Requests for Reclassification

The Committee then recommended the reclassification of the following organizations:

African Network of Young Leaders for Peace and Sustainable Development (Cameroon) — from special consultative status to general consultative status; and

International Association of University Professors and Lecturers (France) — from roster status to special consultative status.

Withdrawal

The Committee took note that HUJRA Village Support Organization (Pakistan) withdrew its application for a special consultative status.

Interactive Discussion

During a question-and-answer session in the afternoon, NGO representatives faced questions from Committee members.

The representative of World Yoga Community Inc. (United States) said his organization carries out social and cultural activities and plans to expand into Argentina.  It conducts weekly yoga classes for healthy soul and body, as well as dialogues on the Sustainable Development Goals.

The representative of China asked if the Committee’s question was communicated to the NGO, to which a Secretariat official replied that it has not yet been transmitted and then read out the question regarding a reference to “Taiwan” on the group’s website.

The NGO’s representative said that “Taiwan” was removed from its website.

The representative of China welcomed that response and asked the group to use United Nations terminology in the future.

The Committee then granted special consultative status to World Yoga Community Inc.

The representative of Mwatana Organization for Human Rights (Yemen) said the group was established in 2007 and its work increased after the conflict began in Yemen in 2014.  It documents human rights abuses and violations by the warring parties.  It works with the United Nations Children’s Fund (UNICEF), the European Union and Open Society Foundation, and was nominated for the Nobel Peace Prize.

The representative of Bahrain requested details of several projects it conducts with international organizations, pointing out that its 2019 financial statement could have been submitted ahead of its 2020 financial statement.

The Committee then postponed action on this application.

The representative of Rotarian Action Group Addiction Prevention (Belgium) said its goal is to engage the private sector in local addiction prevention programmes.  Its activities are aimed at protecting children and youth from alcoholism and drug addiction.

The Committee then granted special consultative status to the group.

The representative of Intl.

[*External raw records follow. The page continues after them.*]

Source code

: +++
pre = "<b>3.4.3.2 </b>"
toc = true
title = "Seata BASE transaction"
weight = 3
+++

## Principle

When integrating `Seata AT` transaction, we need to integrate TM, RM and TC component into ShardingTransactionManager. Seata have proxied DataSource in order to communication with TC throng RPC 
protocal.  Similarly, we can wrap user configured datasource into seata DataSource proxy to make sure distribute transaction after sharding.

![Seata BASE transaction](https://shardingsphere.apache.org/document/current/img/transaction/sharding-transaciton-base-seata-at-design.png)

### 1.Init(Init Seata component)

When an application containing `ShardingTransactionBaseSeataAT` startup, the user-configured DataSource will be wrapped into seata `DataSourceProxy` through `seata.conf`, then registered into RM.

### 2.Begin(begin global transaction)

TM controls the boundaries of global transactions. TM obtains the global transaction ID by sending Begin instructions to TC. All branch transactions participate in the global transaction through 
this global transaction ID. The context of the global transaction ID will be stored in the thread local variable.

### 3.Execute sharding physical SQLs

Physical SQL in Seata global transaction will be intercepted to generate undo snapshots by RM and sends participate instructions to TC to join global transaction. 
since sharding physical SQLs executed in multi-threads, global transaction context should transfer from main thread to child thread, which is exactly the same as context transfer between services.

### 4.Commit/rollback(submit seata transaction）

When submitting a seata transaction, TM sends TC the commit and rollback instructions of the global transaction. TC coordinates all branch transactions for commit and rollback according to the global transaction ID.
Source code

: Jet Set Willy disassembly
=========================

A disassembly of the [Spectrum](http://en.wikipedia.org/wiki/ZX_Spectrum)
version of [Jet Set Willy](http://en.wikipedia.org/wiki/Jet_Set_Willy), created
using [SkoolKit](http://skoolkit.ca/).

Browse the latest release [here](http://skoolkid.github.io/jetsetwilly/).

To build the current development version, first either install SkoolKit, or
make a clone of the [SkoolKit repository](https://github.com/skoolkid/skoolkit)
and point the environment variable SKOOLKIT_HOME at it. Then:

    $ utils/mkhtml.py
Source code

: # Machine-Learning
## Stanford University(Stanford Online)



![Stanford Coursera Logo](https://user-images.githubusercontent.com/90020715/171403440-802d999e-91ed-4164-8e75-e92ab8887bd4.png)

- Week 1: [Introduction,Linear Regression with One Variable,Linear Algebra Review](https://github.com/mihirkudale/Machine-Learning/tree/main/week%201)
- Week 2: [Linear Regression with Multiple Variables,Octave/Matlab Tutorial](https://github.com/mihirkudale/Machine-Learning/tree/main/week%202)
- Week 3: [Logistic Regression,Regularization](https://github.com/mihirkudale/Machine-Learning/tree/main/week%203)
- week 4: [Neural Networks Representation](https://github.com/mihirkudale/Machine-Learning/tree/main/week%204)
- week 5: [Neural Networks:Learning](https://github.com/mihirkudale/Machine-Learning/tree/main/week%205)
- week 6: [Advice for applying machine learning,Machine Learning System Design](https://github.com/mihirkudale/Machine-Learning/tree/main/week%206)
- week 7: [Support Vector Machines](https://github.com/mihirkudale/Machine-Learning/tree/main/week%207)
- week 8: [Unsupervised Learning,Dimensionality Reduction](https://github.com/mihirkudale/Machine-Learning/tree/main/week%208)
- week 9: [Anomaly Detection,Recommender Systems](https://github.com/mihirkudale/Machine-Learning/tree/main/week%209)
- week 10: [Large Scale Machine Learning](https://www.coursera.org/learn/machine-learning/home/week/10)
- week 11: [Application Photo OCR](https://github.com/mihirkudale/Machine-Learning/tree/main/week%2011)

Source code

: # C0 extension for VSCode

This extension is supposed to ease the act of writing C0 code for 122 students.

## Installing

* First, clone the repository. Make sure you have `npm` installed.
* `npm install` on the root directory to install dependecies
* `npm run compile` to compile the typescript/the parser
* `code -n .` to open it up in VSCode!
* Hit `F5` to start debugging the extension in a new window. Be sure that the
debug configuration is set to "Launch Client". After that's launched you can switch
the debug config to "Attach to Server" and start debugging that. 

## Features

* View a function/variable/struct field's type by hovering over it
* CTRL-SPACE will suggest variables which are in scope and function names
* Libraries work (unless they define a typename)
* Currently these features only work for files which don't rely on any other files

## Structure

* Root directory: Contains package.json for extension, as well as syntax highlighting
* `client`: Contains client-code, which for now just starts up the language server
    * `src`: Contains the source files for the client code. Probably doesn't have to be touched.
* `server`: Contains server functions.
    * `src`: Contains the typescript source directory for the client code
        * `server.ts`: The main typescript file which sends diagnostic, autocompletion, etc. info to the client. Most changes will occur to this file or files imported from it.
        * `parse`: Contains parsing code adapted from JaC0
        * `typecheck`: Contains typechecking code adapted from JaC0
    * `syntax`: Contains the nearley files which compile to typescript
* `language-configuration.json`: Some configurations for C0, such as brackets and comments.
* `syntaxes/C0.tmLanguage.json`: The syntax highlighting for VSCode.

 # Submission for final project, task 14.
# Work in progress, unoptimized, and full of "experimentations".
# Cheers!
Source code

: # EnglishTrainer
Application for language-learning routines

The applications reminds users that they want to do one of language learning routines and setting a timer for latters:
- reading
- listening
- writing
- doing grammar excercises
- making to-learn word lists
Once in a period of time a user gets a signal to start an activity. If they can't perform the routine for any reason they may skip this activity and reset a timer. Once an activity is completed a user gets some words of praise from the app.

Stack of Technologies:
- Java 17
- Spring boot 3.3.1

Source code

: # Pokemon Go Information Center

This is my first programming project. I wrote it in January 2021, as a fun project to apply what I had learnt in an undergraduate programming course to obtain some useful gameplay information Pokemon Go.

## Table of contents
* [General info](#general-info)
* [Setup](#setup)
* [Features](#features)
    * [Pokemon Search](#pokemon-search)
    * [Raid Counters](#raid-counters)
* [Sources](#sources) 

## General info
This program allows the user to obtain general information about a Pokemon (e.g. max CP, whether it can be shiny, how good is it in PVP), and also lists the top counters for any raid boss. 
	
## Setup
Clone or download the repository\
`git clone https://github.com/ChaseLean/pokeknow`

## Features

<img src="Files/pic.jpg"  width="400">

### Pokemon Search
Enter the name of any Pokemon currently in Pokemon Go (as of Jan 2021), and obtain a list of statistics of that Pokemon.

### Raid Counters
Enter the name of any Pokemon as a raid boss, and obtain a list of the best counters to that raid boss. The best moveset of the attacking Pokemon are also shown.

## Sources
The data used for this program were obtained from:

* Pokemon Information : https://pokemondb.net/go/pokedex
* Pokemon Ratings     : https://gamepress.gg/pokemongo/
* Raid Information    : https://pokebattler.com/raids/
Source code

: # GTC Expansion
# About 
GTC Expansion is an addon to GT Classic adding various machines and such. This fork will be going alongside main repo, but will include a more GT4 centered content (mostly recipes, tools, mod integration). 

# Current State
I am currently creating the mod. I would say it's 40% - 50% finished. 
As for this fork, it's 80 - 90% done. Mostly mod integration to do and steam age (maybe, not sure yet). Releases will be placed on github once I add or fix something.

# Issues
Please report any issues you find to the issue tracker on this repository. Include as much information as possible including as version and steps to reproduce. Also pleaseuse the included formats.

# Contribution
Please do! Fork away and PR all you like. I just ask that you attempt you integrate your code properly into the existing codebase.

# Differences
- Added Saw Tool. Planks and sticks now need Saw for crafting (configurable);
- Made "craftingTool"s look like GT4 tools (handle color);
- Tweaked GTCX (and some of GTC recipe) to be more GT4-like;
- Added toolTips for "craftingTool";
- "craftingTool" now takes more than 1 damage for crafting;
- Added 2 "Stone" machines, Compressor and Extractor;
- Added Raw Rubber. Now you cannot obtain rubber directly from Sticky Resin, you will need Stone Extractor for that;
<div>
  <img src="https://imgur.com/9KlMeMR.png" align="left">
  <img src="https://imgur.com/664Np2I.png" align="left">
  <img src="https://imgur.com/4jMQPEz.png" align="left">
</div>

WeLoveU Foundation (Republic of Korea) said that her group’s mission is to spread motherly love.  It carries out humanitarian work around the world to address the pressing needs of communities, in partnership with many other organizations.

The Secretariat then read out a question asked by the Committee regarding its activities in Ukraine.

The NGO’s representative said her organization partnered with Kiev City Center in an anti-terrorist operation to aid veterans of the Ukraine war.

The representative of the Russian Federation asked for details on the cost of that project, the list of partners, and whether the project was initiated by the group or the partner.

The NGO’s representative said she was not privy to the background of that project.

The Committee postponed action on this group’s application, as the representative of the Russian Federation requested answers in writing.

For information media. Not an official record.